Admittedly they may have to take on some debt for SNE development as they don't appear to be selling this down (or can't) atm?
What people get upset about here (or one of the main things) is the assumed opportunity cost of lost potential deals during the past few years, imho.
I personally think this is down to the issue that the mgt team simply do not have the business connections required to crystallise this?
We have the dynamic duo effectively running BD now and what BD work have they achieved previously?
Not saying this strategy will not come good but "experience" to date does not look to be the case?
All imho of course and genuinely interested in others views?

dunderheed
18/1/2019
09:07
Indeed Tomke. If people would stop making ludicrous personal attacks, then I wouldn't mention it. It remains the case that the total return over the last 20 years from SIA has been significantly better than the PMO, TLW, CNE then peer group, mainly because SIA has returned material cash to shareholders whereas the others have not - and have also mostly continued to run with £bn+ debts. SIA have focused on shareholder returns not on the growth of their balance sheet footings.
emptyend
18/1/2019
09:00
It really does not matter now whether Soco was a good or bad investment unless you are point scoring or point defending.

The accountants have a term called 'sunk costs'.
hxxps://www.investopedia.com/terms/s/sunkcost.asp
"A sunk cost is a cost that has already been incurred and cannot be recovered.".

The oil market is currently experiencing massive turbulence.
hxxps://oilprice.com/Energy/Oil-Prices/Whats-Behind-Oils-Slow-Flash-Crash.html
..Crude oil prices declined forty percent between October 1 and Christmas Day in 2018...

The decision an investor in Soco is faced with is whether they wish to sell at the share price now or hold in the expectation of a better price in the future. Soco is profitable and produces relatively low cost oil and so can survive at when oil is $55 a barrel.


Tom

tomke22
17/1/2019
22:20
Not for me they haven't. EE.
richalert
17/1/2019
21:48
Kenmitch getting owned again by ee - common story that one.
nigelpm
17/1/2019
20:56
Dividends have returned roughly 12x the initial investment during the last 5 years.
emptyend
17/1/2019
19:26
Orient.

Dividends are small beer when compared to a 90% fall in the share price.

I used to make the mistake of losing all the gains and even down to zero,in the face of endless evidence which should have persuaded me to sell, but realised not to do it years ago.

The shrewd Soco investors also got out years ago. Learning from mistakes is a key to successful investing and ahead of detailed technical knowledge too. That counts for nothing if the Company persistently disappoints as Soco has for years now.

But I do currently hold Soco.... as looks too cheap. Thought that at £1 too but cut a loss then.
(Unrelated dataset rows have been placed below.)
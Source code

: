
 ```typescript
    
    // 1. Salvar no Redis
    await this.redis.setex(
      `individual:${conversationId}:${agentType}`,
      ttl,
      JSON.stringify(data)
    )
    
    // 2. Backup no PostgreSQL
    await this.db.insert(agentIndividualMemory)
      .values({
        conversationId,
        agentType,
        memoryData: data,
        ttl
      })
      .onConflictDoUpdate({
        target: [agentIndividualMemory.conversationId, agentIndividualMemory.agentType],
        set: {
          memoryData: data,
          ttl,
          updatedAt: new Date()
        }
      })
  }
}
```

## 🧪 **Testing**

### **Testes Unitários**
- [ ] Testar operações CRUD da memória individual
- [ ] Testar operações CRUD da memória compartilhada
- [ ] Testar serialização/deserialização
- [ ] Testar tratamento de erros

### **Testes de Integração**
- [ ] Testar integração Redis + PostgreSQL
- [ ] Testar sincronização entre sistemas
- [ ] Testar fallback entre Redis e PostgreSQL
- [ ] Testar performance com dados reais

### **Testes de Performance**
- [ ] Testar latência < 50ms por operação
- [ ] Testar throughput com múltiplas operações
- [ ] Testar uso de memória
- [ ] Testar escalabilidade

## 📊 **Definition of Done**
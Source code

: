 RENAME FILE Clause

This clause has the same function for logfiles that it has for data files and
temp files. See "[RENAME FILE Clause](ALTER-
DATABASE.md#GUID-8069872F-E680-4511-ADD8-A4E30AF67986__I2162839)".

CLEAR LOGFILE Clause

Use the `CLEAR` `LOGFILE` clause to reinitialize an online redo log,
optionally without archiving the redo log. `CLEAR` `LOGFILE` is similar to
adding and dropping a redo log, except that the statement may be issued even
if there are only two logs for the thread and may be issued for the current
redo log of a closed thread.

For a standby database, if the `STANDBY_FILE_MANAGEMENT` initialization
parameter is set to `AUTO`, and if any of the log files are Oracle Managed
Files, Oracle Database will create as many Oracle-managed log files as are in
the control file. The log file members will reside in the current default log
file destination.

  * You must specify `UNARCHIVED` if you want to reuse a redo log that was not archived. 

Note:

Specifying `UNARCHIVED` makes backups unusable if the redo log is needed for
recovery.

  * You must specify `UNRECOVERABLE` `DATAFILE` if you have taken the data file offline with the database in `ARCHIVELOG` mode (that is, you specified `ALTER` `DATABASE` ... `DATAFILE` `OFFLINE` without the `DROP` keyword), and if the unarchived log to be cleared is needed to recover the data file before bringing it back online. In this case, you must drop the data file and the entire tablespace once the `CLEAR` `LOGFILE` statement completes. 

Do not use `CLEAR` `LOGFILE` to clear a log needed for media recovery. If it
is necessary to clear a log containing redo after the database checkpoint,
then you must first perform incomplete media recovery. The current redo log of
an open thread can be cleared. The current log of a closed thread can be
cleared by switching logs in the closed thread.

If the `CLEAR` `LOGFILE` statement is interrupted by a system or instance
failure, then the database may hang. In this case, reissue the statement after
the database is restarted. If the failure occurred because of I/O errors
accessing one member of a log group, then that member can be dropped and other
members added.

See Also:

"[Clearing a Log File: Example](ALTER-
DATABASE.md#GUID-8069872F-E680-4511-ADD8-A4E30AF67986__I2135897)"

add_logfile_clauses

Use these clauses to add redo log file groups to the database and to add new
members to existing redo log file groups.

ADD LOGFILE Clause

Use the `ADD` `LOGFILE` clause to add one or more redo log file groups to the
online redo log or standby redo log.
Current holding was bought at current price as believe (for now) that the dividend should prevent much further downside.

kenmitch
17/1/2019
17:57
Editor’s view article in Shares Magazine today is worth a read.

Headline for it is “The importance of having an open mind when investing.”

Sub heading was “Don’t get emotionally attached to stocks as you may be blind to big changes.”

And key point was:-

“If someone has backed a winner, many stay committed when times get harder and are blinkered to problems when they emerge”

Hmmmhhh!

kenmitch
17/1/2019
17:53
Fair play to you emptyend :-) That's what you call a long term position! I imagine your ROI must be very large with all the divi's too..still painful though watching it drip drip downwards.
0rient
17/1/2019
17:25
So they have gone up from 7.5p to 70p. They have also gone down from 600p to 70p!
kasg
17/1/2019
16:45
......20 years in two weeks time. Bought at 7.5p ?
emptyend
16/1/2019
13:40
Emptyend,
how you can you devote your life to this terrible investment.

You need to admit youve made a big mistake, get out while you still have something, and do something else with your life, before its too late.